| RECORD SET |
BEGIN

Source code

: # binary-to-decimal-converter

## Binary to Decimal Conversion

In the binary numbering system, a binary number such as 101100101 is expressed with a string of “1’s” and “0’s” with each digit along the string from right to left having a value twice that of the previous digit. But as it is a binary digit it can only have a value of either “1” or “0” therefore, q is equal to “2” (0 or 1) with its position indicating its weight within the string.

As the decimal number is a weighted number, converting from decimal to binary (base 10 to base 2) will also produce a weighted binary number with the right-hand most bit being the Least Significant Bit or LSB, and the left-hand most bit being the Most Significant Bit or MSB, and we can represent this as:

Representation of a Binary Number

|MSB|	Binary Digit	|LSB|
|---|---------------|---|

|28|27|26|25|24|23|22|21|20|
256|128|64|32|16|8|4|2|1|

END

| WORK TO COMPLETE |
All records are to be retyped precisely.

| WORKED SOLUTION |
Source code

: # binary-to-decimal-converter

## Binary to Decimal Conversion

In the binary numbering system, a binary number such as 101100101 is expressed with a string of “1’s” and “0’s” with each digit along the string from right to left having a value twice that of the previous digit. But as it is a binary digit it can only have a value of either “1” or “0” therefore, q is equal to “2” (0 or 1) with its position indicating its weight within the string.

As the decimal number is a weighted number, converting from decimal to binary (base 10 to base 2) will also produce a weighted binary number with the right-hand most bit being the Least Significant Bit or LSB, and the left-hand most bit being the Most Significant Bit or MSB, and we can represent this as:

Representation of a Binary Number

|MSB|	Binary Digit	|LSB|
|---|---------------|---|

|28|27|26|25|24|23|22|21|20|
256|128|64|32|16|8|4|2|1|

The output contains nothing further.